=== The data ===

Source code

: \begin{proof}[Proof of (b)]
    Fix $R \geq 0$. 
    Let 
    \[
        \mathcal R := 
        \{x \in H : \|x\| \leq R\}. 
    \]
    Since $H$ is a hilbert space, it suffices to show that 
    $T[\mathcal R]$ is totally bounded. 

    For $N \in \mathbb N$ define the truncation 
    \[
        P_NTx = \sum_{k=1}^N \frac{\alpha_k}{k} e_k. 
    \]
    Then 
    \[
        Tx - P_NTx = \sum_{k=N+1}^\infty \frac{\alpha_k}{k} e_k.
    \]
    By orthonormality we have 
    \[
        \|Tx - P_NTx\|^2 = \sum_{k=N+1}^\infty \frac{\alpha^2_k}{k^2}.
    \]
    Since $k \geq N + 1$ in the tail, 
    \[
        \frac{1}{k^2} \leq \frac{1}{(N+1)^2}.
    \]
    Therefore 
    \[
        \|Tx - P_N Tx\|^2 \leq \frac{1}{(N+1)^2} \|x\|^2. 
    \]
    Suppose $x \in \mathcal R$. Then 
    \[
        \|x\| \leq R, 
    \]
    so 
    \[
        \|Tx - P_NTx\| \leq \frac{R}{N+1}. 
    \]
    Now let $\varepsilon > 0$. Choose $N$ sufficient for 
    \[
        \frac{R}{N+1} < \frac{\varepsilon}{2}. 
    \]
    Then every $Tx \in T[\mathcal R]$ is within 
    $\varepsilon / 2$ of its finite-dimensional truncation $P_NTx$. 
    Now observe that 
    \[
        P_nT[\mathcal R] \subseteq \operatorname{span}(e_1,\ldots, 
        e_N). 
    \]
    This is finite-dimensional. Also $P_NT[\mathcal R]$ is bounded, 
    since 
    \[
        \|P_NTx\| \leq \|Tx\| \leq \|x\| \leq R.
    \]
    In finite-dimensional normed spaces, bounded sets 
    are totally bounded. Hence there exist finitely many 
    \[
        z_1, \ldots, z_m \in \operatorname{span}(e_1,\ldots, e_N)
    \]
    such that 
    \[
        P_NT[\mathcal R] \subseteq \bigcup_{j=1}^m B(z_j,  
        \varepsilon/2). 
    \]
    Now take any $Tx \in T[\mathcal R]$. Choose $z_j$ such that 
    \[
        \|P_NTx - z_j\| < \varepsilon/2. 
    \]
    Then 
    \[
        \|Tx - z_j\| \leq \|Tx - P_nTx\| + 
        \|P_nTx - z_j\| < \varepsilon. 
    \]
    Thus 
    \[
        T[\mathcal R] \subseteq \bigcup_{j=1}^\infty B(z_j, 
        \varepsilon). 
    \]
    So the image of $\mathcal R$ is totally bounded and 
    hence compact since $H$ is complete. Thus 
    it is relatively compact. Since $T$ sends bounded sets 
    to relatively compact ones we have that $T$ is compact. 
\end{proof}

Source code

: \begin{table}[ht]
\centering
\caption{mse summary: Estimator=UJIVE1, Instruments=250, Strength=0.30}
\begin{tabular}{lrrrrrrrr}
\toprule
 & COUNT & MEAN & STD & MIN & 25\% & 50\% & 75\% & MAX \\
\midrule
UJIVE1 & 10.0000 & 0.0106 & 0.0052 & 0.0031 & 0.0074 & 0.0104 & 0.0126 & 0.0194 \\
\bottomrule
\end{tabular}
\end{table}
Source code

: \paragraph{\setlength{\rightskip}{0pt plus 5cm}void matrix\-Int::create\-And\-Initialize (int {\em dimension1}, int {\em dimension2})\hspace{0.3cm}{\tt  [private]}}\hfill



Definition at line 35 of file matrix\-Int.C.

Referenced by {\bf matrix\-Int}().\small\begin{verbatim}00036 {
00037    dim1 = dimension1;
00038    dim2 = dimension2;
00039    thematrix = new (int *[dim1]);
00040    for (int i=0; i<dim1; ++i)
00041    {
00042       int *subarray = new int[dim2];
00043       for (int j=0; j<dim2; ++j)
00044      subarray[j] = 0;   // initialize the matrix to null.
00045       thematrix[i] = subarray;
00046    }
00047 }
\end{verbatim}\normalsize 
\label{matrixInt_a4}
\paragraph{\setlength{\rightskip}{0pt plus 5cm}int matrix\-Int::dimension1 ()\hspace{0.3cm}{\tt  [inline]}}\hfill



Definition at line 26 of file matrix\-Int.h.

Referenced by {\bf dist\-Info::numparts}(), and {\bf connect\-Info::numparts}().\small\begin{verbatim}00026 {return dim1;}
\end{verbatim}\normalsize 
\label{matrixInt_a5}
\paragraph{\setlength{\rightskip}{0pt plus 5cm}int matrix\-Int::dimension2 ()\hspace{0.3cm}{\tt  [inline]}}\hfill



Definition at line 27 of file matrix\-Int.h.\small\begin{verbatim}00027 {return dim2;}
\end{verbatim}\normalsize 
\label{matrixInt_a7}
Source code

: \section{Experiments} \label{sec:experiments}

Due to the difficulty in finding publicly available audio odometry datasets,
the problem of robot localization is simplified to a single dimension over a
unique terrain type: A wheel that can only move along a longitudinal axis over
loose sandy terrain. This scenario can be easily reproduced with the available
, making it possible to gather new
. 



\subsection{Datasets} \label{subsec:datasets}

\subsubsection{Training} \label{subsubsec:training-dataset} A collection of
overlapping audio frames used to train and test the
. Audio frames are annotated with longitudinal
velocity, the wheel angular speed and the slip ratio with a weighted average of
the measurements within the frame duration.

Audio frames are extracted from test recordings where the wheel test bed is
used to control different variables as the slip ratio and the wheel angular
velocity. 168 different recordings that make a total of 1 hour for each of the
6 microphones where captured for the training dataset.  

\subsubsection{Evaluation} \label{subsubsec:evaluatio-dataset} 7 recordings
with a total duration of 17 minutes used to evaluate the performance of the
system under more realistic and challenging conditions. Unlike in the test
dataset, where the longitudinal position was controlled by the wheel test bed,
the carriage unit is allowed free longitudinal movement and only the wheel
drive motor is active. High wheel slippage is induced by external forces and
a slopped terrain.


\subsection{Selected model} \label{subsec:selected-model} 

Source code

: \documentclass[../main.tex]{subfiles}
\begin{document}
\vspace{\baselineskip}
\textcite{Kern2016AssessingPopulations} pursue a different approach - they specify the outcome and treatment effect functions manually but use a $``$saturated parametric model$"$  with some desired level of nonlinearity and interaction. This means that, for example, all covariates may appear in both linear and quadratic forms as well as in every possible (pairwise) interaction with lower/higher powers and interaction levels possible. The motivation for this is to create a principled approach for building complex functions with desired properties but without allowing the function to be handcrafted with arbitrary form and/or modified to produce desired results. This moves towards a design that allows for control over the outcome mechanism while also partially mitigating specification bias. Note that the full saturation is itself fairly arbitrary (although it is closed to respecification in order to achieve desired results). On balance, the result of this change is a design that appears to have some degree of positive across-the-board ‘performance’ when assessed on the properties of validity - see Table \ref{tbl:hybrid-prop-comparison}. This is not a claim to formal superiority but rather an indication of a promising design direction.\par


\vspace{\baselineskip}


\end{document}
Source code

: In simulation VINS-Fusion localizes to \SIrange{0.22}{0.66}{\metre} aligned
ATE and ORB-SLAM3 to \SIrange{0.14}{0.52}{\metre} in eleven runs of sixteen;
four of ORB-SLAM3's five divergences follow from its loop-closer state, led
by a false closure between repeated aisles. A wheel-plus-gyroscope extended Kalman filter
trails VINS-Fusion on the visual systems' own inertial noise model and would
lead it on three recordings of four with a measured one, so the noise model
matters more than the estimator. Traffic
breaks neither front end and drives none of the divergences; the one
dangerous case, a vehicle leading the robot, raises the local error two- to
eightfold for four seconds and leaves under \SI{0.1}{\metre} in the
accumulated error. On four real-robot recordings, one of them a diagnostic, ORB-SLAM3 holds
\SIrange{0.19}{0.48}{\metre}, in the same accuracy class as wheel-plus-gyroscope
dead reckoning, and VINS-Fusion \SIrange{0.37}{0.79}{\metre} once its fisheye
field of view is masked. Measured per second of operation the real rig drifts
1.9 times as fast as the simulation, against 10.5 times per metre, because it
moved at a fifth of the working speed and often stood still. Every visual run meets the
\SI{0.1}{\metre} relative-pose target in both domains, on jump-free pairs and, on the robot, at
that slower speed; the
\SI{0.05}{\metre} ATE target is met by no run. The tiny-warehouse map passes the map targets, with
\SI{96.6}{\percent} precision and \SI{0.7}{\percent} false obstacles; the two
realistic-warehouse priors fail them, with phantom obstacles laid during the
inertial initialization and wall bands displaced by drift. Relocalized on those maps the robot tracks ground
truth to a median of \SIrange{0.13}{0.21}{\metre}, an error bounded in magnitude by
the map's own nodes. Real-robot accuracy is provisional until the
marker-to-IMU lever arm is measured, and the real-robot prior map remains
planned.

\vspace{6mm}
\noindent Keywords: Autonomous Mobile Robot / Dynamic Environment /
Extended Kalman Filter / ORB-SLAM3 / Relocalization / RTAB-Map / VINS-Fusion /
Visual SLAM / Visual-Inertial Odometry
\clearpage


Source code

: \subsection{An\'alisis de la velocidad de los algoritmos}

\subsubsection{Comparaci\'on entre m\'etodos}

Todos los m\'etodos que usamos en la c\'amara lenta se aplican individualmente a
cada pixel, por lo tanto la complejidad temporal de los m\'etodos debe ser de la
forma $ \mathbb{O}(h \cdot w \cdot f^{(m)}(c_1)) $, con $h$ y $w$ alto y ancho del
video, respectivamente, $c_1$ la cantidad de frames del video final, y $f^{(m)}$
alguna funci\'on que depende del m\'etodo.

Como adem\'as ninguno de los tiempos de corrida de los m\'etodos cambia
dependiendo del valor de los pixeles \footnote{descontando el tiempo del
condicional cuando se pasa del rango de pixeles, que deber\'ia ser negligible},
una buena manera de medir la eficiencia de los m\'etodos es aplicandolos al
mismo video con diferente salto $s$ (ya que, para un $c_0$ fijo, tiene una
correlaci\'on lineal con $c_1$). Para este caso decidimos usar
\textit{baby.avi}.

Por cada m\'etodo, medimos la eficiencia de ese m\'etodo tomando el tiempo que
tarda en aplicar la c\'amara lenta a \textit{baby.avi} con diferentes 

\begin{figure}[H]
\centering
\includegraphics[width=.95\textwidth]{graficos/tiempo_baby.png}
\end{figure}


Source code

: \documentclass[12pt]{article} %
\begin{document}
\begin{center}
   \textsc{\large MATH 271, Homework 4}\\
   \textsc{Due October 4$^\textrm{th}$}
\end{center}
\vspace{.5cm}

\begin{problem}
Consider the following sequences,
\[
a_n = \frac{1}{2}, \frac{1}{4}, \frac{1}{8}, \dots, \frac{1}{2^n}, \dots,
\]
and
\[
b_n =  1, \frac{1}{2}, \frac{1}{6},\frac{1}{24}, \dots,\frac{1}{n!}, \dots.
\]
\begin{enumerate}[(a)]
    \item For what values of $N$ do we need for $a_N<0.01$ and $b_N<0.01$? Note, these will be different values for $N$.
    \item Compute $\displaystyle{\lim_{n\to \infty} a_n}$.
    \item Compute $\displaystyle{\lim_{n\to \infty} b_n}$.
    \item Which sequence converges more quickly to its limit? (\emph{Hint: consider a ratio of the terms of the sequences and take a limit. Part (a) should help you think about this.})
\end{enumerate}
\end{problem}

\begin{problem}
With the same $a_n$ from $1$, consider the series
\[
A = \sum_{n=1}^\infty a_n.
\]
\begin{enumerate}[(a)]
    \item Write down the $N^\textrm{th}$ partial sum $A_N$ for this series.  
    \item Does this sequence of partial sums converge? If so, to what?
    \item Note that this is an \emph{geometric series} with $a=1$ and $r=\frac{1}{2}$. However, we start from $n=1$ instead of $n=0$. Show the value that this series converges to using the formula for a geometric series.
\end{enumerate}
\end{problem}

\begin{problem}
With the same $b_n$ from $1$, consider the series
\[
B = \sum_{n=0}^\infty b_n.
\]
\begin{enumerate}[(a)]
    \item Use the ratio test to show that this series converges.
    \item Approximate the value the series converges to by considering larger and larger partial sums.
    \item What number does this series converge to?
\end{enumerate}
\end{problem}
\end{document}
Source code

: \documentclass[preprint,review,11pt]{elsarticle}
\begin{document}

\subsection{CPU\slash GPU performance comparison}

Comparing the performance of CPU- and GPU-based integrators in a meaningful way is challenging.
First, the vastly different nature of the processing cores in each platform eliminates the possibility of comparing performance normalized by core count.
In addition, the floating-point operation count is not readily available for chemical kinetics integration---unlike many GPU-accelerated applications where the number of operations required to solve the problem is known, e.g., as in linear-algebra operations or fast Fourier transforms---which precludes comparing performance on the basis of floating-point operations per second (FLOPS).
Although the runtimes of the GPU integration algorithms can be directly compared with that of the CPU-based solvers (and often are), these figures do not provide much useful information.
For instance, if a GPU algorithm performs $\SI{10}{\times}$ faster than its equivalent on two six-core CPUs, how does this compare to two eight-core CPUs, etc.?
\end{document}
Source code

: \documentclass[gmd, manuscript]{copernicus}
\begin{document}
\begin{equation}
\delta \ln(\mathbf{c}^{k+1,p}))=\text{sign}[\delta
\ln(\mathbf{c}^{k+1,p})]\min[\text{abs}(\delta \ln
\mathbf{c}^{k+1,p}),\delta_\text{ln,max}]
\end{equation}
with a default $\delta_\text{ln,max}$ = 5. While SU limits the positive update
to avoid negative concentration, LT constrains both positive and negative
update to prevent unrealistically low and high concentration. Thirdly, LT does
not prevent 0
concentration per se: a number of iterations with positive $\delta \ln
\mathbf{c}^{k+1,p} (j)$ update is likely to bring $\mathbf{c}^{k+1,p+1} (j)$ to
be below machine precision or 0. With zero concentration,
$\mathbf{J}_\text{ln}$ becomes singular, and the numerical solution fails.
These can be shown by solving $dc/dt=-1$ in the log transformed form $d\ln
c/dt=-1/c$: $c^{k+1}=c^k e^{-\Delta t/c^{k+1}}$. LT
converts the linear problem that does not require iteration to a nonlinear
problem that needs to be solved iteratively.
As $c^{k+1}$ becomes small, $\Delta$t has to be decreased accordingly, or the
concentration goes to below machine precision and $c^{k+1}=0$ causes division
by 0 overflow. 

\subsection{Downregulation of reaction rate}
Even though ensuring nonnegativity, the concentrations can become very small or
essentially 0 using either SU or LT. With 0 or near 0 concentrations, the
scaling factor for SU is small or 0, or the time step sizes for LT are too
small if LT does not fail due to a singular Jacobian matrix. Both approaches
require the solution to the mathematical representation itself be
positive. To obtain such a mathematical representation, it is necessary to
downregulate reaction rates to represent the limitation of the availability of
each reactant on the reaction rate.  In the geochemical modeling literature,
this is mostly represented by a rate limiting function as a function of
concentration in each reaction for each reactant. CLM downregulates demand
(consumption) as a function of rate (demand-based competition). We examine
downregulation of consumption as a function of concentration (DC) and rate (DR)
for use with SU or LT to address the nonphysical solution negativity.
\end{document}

===

## To do
The expected answer is each line of the records above that includes the string "converges".

## Finished exercise
    \item Which sequence converges more quickly to its limit? (\emph{Hint: consider a ratio of the terms of the sequences and take a limit. Part (a) should help you think about this.})
    \item Note that this is an \emph{geometric series} with $a=1$ and $r=\frac{1}{2}$. However, we start from $n=1$ instead of $n=0$. Show the value that this series converges to using the formula for a geometric series.
    \item Use the ratio test to show that this series converges.
    \item Approximate the value the series converges to by considering larger and larger partial sums.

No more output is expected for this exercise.